October is Breast Cancer Awareness Month, which is an annual campaign to raise awareness about the impact of breast cancer and increase prevention. Therefore, The Lighthouse | Black Girl Projects couldn’t let pass the opportunity to present some statistics about it, showing why Black women are at a greater disadvantage when it comes to this disease. I know this isn’t economics-related, but it is an issue every woman should be aware of.
The American Cancer Society estimated that breast cancer is the most common cancer diagnosed among women and it is the second leading cause of cancer death. They estimate that this year more than 281,550 new cases of invasive breast cancer and 42,290 non-invasive breast cancers will be diagnosed in women in the United States.
However, when it comes to Black women the situation gets more alarming, making it imperative to work toward closing the racial gap.
- Black women seemed to have a lower incidence rate, a situation that has changed recently. The incidence rate of breast cancer among Black women is 126,7 per 100,000, very close to 130,8 among whites.
- Black women now have the highest breast cancer death rate (28,4 deaths per 100,000) which is more than double than the one of Asian/Pacific Islanders (11,5), who have the lowest incidents and death rates.
- Black women have higher incidence rates than white women before age 40 and are more likely to die from breast cancer at every stage.
- The five-year relative survival rate has increased, going from 62% in 1975-1977 to 83% in 2009-2015 for Black women versus 76% to 92% in white women. Even though it has improved, there is still a racial gap that needs to be closed.
- Factors such as poverty, less education, and lack of health insurance are associated with lower breast cancer survival for Black women.
- Racial and ethnic disparities in cancer are largely due to socioeconomic inequities and access to high-quality health care, which may be attributed in part to historical and persistent racism in the United States.
All these statistics are just a reflection of the gap that exists among Black women and women from other races in health care terms. This gap is mainly due to the lack of economic opportunities and the lack of access to high-quality health care from Black women.
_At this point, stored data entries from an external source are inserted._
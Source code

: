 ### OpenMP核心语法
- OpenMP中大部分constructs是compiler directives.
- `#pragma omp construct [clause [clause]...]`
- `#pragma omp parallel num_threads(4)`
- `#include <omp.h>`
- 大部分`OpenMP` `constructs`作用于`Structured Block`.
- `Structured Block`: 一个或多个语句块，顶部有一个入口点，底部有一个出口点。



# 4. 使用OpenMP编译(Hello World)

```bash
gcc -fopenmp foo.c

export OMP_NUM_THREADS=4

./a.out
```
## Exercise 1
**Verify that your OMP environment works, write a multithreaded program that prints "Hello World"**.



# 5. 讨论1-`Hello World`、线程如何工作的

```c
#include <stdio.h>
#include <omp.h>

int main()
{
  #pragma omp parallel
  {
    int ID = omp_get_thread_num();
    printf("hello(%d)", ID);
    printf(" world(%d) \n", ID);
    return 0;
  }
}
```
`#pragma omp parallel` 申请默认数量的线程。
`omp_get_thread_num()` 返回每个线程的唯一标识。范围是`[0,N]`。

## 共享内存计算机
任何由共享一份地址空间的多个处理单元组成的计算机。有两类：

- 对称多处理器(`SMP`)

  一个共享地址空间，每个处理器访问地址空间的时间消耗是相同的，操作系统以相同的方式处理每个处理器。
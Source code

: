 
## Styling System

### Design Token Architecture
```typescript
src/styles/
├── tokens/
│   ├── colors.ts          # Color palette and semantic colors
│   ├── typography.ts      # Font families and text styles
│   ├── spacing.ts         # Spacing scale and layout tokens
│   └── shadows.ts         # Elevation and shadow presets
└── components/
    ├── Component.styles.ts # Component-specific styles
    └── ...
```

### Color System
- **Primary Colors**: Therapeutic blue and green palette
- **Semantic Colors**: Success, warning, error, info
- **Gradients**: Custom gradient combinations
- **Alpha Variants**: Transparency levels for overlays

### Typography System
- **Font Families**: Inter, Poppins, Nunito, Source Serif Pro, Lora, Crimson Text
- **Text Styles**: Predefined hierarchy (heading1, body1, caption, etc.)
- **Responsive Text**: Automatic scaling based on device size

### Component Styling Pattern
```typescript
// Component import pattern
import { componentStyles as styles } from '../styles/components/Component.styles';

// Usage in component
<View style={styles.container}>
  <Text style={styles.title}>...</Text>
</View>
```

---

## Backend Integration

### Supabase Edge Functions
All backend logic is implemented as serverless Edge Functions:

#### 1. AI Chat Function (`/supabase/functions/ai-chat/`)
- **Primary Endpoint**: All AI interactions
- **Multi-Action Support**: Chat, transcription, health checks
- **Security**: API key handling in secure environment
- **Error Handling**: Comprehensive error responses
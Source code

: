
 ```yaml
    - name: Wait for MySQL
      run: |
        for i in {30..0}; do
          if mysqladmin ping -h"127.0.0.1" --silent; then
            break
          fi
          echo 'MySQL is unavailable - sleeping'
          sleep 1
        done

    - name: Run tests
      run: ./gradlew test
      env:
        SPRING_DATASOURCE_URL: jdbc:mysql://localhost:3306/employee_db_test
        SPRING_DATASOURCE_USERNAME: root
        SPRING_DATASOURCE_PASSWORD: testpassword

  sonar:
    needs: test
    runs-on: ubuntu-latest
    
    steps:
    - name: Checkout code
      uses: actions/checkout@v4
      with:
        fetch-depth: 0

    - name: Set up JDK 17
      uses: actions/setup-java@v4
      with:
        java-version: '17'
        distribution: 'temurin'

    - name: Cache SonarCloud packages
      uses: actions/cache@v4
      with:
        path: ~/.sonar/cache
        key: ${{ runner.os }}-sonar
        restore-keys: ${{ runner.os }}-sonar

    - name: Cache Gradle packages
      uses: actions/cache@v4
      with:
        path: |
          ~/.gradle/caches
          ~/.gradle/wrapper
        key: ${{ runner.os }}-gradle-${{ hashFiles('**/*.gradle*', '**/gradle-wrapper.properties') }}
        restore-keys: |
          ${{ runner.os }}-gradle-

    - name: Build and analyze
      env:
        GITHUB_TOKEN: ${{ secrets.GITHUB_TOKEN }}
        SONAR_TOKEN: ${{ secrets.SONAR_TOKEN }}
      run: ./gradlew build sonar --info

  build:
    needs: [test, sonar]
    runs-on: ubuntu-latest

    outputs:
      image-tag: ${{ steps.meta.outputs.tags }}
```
Thus, designing inclusive and effective public policies that guarantee access to at least high-quality education, work, and high-quality health care to every Black girl, will help close this and many other gaps that exist in the life of Black women.
I look forward to meeting you back here next month with new economic topics to be discussed. If you have questions for me about economics, send an email to firstname.lastname@example.org and I’ll answer it!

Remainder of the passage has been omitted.